TASK DETAILS: The stretch wanted below opens at the line containing "be transformed into" and closes at the line containing "complete C compiler". Please return it exactly, with no other lines.

___

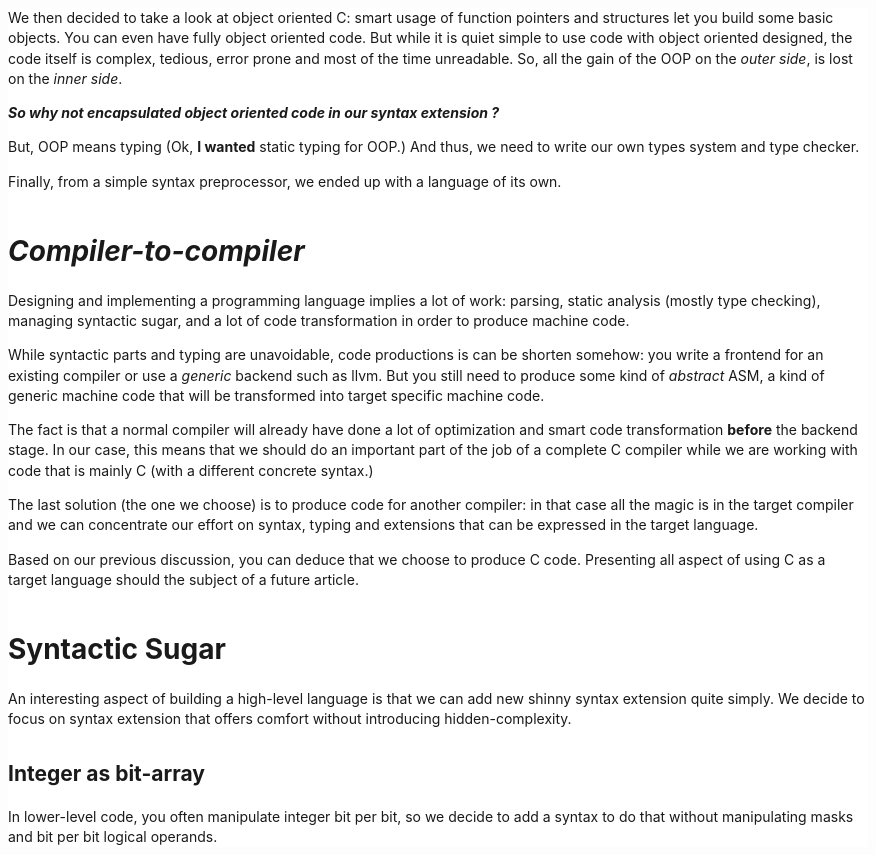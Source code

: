 We then decided to take a look at object oriented C: smart usage of function
pointers and structures let you build some basic objects. You can even have
fully object oriented code. But while it is quiet simple to use code with
object oriented designed, the code itself is complex, tedious, error prone and
most of the time unreadable. So, all the gain of the OOP on the *outer side*,
is lost on the *inner side*.

***So why not encapsulated object oriented code in our syntax extension
 ?***

But, OOP means typing (Ok, **I wanted** static typing for OOP.) And thus, we
need to write our own types system and type checker.

Finally, from a simple syntax preprocessor, we ended up with a language of its
own.

# *Compiler-to-compiler*

Designing and implementing a programming language implies a lot of work:
parsing, static analysis (mostly type checking), managing syntactic sugar, and
a lot of code transformation in order to produce machine code.

While syntactic parts and typing are unavoidable, code productions is can be
shorten somehow: you write a frontend for an existing compiler or use a
*generic* backend such as llvm. But you still need to produce some kind of
*abstract* ASM, a kind of generic machine code that will be transformed into
target specific machine code.

The fact is that a normal compiler will already have done a lot of
optimization and smart code transformation **before** the backend stage. In
our case, this means that we should do an important part of the job of a
complete C compiler while we are working with code that is mainly C (with a
different concrete syntax.)

The last solution (the one we choose) is to produce code for another compiler:
in that case all the magic is in the target compiler and we can concentrate
our effort on syntax, typing and extensions that can be expressed in the
target language.

Based on our previous discussion, you can deduce that we choose to produce C
code. Presenting all aspect of using C as a target language should the subject
of a future article.

# Syntactic Sugar

An interesting aspect of building a high-level language is that we can add new
shinny syntax extension quite simply. We decide to focus on syntax extension
that offers comfort without introducing hidden-complexity.

## Integer as bit-array

In lower-level code, you often manipulate integer bit per bit, so we decide to
add a syntax to do that without manipulating masks and bit per bit logical
operands.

___

OUTPUT OF THE TASK:
*abstract* ASM, a kind of generic machine code that will be transformed into
target specific machine code.

The fact is that a normal compiler will already have done a lot of
optimization and smart code transformation **before** the backend stage. In
our case, this means that we should do an important part of the job of a
complete C compiler while we are working with code that is mainly C (with a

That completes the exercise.